US 11,789,909 B2
System and method for automatically managing storage resources of a big data platform
Dan Grebenisan, Whitby (CA); Yue Ma, Mississauga (CA); Peter Sykora, Aurora (CA); Gordon Manway Lam, Richmond Hill (CA); Sarvjot Kaur Kang, Toronto (CA); and Sai Macherla, Toronto (CA)
Assigned to THE TORONTO-DOMINION BANK, Toronto (CA)
Filed by THE TORONTO-DOMINION BANK, Toronto (CA)
Filed on Oct. 19, 2022, as Appl. No. 17/969,453.
Application 17/969,453 is a continuation of application No. 16/829,713, filed on Mar. 25, 2020, granted, now 11,507,622.

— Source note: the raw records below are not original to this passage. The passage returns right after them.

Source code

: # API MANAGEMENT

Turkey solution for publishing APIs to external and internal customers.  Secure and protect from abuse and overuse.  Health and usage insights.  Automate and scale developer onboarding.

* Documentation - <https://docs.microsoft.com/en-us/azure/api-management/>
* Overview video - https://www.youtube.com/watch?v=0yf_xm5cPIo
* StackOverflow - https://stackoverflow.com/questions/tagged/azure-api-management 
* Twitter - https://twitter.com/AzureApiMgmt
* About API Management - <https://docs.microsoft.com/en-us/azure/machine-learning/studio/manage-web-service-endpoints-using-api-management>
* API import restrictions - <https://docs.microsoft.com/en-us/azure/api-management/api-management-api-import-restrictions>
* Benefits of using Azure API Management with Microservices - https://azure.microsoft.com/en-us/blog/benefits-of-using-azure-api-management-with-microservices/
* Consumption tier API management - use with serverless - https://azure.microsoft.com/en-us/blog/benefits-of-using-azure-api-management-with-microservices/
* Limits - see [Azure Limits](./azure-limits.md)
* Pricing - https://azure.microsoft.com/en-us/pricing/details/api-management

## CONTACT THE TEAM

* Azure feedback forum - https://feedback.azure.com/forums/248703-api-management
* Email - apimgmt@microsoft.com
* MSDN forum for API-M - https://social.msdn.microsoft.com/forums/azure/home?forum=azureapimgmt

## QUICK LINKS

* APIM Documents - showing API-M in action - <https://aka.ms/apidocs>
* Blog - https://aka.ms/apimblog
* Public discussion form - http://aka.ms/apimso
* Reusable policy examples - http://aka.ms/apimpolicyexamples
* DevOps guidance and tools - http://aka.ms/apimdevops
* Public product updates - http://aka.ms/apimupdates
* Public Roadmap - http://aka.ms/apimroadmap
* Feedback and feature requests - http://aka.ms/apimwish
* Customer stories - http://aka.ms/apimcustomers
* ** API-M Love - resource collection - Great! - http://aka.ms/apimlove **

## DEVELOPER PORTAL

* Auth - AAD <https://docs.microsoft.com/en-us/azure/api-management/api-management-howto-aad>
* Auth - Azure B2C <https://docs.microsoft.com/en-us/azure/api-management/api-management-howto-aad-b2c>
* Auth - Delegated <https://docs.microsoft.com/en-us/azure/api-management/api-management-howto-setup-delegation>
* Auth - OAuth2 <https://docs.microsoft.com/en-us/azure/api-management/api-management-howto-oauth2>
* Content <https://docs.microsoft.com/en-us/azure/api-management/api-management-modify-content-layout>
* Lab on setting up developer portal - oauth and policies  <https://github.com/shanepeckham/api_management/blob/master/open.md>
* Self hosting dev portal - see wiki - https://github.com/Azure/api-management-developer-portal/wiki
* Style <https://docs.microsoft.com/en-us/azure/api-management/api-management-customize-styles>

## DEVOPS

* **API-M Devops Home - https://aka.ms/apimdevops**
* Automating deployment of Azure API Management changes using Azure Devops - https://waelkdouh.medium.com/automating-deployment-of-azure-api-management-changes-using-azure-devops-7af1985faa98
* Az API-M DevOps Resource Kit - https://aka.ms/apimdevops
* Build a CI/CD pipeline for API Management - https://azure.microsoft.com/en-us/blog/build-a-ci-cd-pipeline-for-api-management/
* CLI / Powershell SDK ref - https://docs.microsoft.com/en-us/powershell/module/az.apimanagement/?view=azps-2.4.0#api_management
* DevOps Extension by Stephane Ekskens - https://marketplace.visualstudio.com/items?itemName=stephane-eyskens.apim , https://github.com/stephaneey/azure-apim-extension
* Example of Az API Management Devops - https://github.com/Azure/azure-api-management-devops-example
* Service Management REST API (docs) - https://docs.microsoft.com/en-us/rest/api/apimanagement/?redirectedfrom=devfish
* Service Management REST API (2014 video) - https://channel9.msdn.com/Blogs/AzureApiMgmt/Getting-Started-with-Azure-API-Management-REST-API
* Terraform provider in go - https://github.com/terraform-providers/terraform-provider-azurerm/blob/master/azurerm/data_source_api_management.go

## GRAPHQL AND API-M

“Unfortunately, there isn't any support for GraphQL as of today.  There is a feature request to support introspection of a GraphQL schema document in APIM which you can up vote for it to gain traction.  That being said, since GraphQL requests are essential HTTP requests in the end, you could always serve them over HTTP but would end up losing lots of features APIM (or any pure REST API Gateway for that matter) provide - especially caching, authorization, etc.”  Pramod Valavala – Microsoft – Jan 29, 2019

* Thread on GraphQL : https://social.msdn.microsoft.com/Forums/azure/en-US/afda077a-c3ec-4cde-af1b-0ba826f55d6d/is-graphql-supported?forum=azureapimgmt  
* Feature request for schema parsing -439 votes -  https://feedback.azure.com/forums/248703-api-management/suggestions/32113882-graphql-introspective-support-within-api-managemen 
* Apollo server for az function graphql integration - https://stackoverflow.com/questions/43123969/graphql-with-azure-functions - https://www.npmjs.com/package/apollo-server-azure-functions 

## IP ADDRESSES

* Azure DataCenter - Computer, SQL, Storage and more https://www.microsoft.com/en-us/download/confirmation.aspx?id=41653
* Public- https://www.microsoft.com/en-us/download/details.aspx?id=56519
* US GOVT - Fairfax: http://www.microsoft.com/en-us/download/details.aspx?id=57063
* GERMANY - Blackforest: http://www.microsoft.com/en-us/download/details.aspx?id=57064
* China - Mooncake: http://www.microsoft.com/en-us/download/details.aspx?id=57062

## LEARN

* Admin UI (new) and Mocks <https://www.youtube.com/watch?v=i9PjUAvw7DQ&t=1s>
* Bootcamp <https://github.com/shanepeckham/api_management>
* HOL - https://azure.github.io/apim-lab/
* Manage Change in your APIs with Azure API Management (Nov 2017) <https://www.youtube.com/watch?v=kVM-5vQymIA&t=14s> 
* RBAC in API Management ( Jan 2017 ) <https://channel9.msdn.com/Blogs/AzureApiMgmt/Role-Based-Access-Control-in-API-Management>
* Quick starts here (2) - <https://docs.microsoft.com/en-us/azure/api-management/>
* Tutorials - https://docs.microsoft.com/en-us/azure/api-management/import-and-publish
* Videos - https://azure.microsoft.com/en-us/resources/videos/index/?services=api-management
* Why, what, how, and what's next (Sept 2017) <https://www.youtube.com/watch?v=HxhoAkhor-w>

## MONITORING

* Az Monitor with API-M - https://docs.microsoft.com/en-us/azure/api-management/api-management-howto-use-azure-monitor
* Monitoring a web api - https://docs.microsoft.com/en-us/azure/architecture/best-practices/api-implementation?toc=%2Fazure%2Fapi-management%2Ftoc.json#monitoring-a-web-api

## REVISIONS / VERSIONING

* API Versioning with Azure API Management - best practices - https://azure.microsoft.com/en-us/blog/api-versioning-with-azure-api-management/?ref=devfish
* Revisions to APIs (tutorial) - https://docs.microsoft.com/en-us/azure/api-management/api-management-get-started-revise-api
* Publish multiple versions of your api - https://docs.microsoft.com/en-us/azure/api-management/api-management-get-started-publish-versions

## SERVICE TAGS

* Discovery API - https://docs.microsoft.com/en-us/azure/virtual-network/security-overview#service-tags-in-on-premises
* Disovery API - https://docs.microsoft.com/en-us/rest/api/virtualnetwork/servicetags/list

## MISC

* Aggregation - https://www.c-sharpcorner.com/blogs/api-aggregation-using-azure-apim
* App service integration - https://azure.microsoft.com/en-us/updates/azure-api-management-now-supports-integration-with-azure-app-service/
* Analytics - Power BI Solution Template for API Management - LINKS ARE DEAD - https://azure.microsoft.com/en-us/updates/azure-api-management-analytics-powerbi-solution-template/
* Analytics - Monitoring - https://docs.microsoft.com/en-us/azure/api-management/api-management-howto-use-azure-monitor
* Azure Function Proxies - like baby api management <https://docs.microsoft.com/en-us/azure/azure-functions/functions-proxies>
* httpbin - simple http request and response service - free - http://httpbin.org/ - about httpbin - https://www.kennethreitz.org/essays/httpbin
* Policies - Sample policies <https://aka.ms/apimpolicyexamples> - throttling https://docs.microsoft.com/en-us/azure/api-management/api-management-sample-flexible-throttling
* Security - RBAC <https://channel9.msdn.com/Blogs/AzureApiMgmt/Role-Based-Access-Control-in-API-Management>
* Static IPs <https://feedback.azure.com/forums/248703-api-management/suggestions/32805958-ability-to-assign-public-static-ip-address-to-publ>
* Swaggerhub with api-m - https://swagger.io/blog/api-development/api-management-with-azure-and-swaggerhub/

Prior Publication US 2023/0046875 A1, Feb. 16, 2023
Int. Cl. G06F 7/00 (2006.01); G06F 16/182 (2019.01); G06F 16/901 (2019.01); G06F 16/906 (2019.01); G06N 20/00 (2019.01); G06F 18/214 (2023.01)
CPC G06F 16/182 (2019.01) [G06F 16/906 (2019.01); G06F 16/9017 (2019.01); G06F 16/9027 (2019.01); G06F 18/214 (2023.01); G06N 20/00 (2019.01)] 18 Claims
OG exemplary drawing
 
1. A computer implemented method for automatically managing storage resources of a distributed file system, the method comprising:
obtaining actual past storage usage data of a first directory from a plurality of directories of the distributed file system extending from a past time to a current time;
detecting a space quota limit for the first directory, the space quota limit defining a maximum limit on total storage for the first directory and associated with a pre-defined expected future time defining a maximum time for expecting use of resources of the first directory;
determining, in real-time via a machine learning model, projected storage usage data of the first directory representing a projected storage usage for the first directory over a future time period and as a function of at least one of: a first derivative of a curve representing the actual past storage usage data projected to at least the expected future time, the first derivative being a rate of change of the projected storage usage over time; and a first derivative of a moving average of the curve projected to at least the expected future time;
obtaining an aggregated correction coefficient providing an indication of aggregated projected storage usage needs of all other remaining distributed file system directories from the plurality of directories, relative to the projected storage usage data of the first directory; and
in response to determining an expected value of the projected storage usage data at the expected future time is inconsistent with the space quota limit, adjusting the space quota limit for the first directory to a new quota limit based on the expected value weighted by the aggregated correction coefficient;
wherein weighting by the aggregated correction coefficient is further based upon an obtained value for total disk storage availability of a cluster defined by the plurality of directories of the distributed file system, the total disk storage availability indicating total amount of disk storage currently available for use by the plurality of directories and indicative of degree of possible change between the space quota limit and the new quota limit.